Another point I think Enger tackled quite well was the relationship between Reuben and his older brother and outlaw, Davy. As an upper teenager, to Reuben, the boy is beyond perfect, despite his reasons for turning outlaw. To Reuben and Swede, this dramatic adventure their brother has taken part of is just like the stories of cowboys and indians they love to read and/or write together. Reuben spends the entire book struggling over his opinion of his older brother as the fickle public eye sways back and forth with their favor. Enger manages to create a central tension in Reuben that resonates with the reader: we want them to find Davy, we want everything to work out. We ache to see that brother-brother reunion that we expect to get by the end of the book. Enger definitely had me fangirling pretty hardcore over this part of the plot. All the emotions are there. All the description is beautiful.
With the exception of a few unrealistic elements (matters of self defense, breaking and entering, ages not matching up with personalities, etc), the main problem with this book is the climax. Ask anyone who’s read this book, and you’ll probably get the same answer: loved the book until the end. I’m not saying whether the book ends “happy” or not–that’s not the issue. The issue was how the novel as a whole failed to come good on all its promises. Enger had several strong themes and subplots working for him, but only a handful were tied up at the end, which left me feeling somewhat cheated.
It was almost as if the author got bored at the very end and hastily wrapped up the plot with a decently climatic ending and a hurried summary chapter. Characters changed abruptly at the end without reason. For example, one character in particular was introduced as loyal and willing to defend loved ones, but by the end of the book that same character didn’t pull through when the others needed him the most.
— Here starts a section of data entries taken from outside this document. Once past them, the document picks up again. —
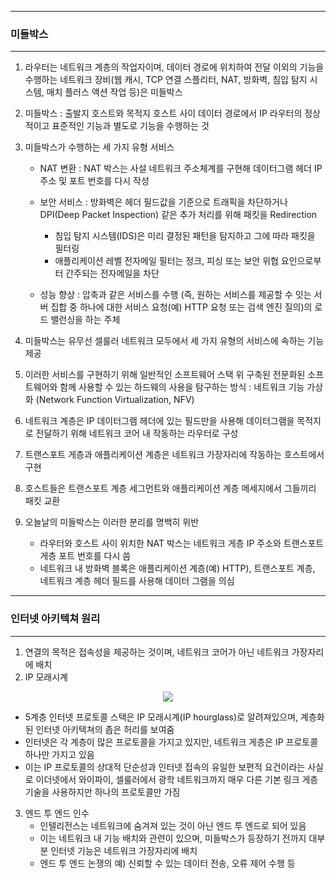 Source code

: -----
### 미들박스
-----
1. 라우터는 네트워크 계층의 작업자이며, 데이터 경로에 위치하여 전달 이외의 기능을 수행하는 네트워크 장비(웹 캐시, TCP 연결 스플리터, NAT, 방화벽, 침입 탐지 시스템, 매치 플러스 액션 작업 등)은 미들박스
2. 미들박스 : 출발지 호스트와 목적지 호스트 사이 데이터 경로에서 IP 라우터의 정상적이고 표준적인 기능과 별도로 기능을 수행하는 것
3. 미들박스가 수행하는 세 가지 유형 서비스
   - NAT 변환 : NAT 박스는 사설 네트워크 주소체계를 구현해 데이터그램 헤더 IP 주소 및 포트 번호를 다시 작성
   - 보안 서비스 : 방화벽은 헤더 필드값을 기준으로 트래픽을 차단하거나 DPI(Deep Packet Inspection) 같은 추가 처리를 위해 패킷을 Redirection
     + 침입 탐지 시스템(IDS)은 미리 결정된 패턴을 탐지하고 그에 따라 패킷을 필터링
     + 애플리케이션 레벨 전자메일 필터는 정크, 피싱 또는 보안 위협 요인으로부터 간주되는 전자메일을 차단

   - 성능 향상 : 압축과 같은 서비스를 수행 (즉, 원하는 서비스를 제공할 수 잇는 서버 집합 중 하나에 대한 서비스 요청(예) HTTP 요청 또는 검색 엔진 질의)의 로드 밸런싱을 하는 주체

4. 미들박스는 유무선 셀룰러 네트워크 모두에서 세 가지 유형의 서비스에 속하는 기능 제공
5. 이러한 서비스를 구현하기 위해 일반적인 소프트웨어 스택 위 구축된 전문화된 소프트웨어와 함께 사용할 수 있는 하드웨의 사용을 탐구하는 방식 : 네트워크 기능 가상화 (Network Function Virtualization, NFV)
6. 네트워크 계층은 IP 데이터그램 헤더에 있는 필드만을 사용해 데이터그램을 목적지로 전달하기 위해 네트워크 코어 내 작동하는 라우터로 구성
7. 트랜스포트 게층과 애플리케이션 계층은 네트워크 가장자리에 작동하는 호스트에서 구현
8. 호스트들은 트랜스포트 계층 세그먼트와 애플리케이션 계층 메세지에서 그들끼리 패킷 교환
9. 오늘날의 미들박스는 이러한 분리를 명백히 위반
    - 라우터와 호스트 사이 위치한 NAT 박스는 네트워크 게층 IP 주소와 트랜스포트 게층 포트 번호를 다시 씀
    - 네트워크 내 방화벽 블록은 애플리케이션 계층(예) HTTP), 트랜스포트 계층, 네트워크 계층 헤더 필드를 사용해 데이터 그램을 의심

-----
### 인터넷 아키텍쳐 원리
-----
1. 연결의 목적은 접속성을 제공하는 것이며, 네트워크 코어가 아닌 네트워크 가장자리에 배치
2. IP 모래시계
<div align="center">
<img src="https://github.com/user-attachments/assets/6aaa578e-30ab-4b3b-b7da-dfa1edb62048">
</div>

   - 5계층 인터넷 프로토콜 스택은 IP 모래시계(IP hourglass)로 알려져있으며, 계층화된 인터넷 아키텍쳐의 좁은 허리를 보여줌
   - 인터넷은 각 계층이 많은 프로토콜을 가지고 있지만, 네트워크 게층은 IP 프로토콜 하나만 가지고 있음
   - 이는 IP 프로토콜의 상대적 단순성과 인터넷 접속의 유일한 보편적 요건이라는 사실로 이더넷에서 와이파이, 셀룰러에서 광학 네트워크까지 매우 다른 기본 링크 게층 기술을 사용하지만 하나의 프로토콜만 가짐

3. 엔드 투 엔드 인수
   - 인텔리전스는 네트워크에 숨겨져 있는 것이 아닌 엔드 투 엔드로 되어 있음
   - 이는 네트워크 내 기능 배치와 관련이 있으며, 미들박스가 등장하기 전까지 대부분 인터넷 기능은 네트워크 가장자리에 배치
   - 엔드 투 엔드 논쟁의 예) 신뢰할 수 있는 데이터 전송, 오류 제어 수행 등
Another issue was its spiritual message. While Enger very clearly wrote this novel to be a Christian fiction, I felt as if the spiritual message of “believe in miracles” wasn’t backed up in a meaningful way. Right at the beginning of the story, it’s established that Reuben’s dad is so connected to God that he actually as the ability to perform miracles. While this plot point certainly had potential, the reason for these miracles is only partially explained. Reuben believes in God, and at one point cries out to Him, but it feels as if this intended spiritual journey never fully comes to bloom.
As I look back on the novel as a whole, my suspicion is that Leif Enger didn’t write an outline, but instead wrote wherever and however his Muse led him. In an interview with the author, he said he “didn’t think about the book commercially until [he] was over half done and [he] realized the book was going to have an end.” It made me suspect that the narrative was more for a personal enjoyment than a carefully-crafted story. Based off the rest of the interview, that seems to be the case, which resulted in loose ends and themes that never got fully developed.
As far as the writing craft itself goes, however, the book is a masterpiece. Every word is thought through carefully and nearly every character affects your emotions one way or another. After reading the novel, I was inspired to take up his writing style and attempt to conform my own story to Enger’s voice, but unfortunately my vocabulary severely lacks in comparison to the author’s wonderful word bank.
Not to mention, the book has a little bit of everything: crime, adventure, western, romance…. It’s truly impressive how the author has the ability to combine many of the genres we love into one beautifully written work.
Things to Watch Out For:
Sex/Romance: A couple is divorced and the man dates and eventually marries another woman. A fictional character in a collection of poetry kisses a woman that’s not his wife and one of the characters takes offense. A female character is attacked by two boys in the women’s locker room, but is rescued. A man wants to marry his adopted daughter.
Violence: Several characters are killed with moderate description, including several murders. Both men and boys are shot and killed. A boy struggles with asthma and occasionally has some health scares.
Drugs: A teenaged boy smokes.
Other: A man can do miracles apparently on a whim, but these miracles usually don’t do anything to point the characters affected to God or have any deep spiritual meaning.
PS: If one reaches the end of the novel and finds himself wanting more answers to his questions, I’ve come up with a “How It Should Have Ended” version of that missing chapter every Peace Like a River reader is looking for. Maybe I’ll write it down as another post here soon.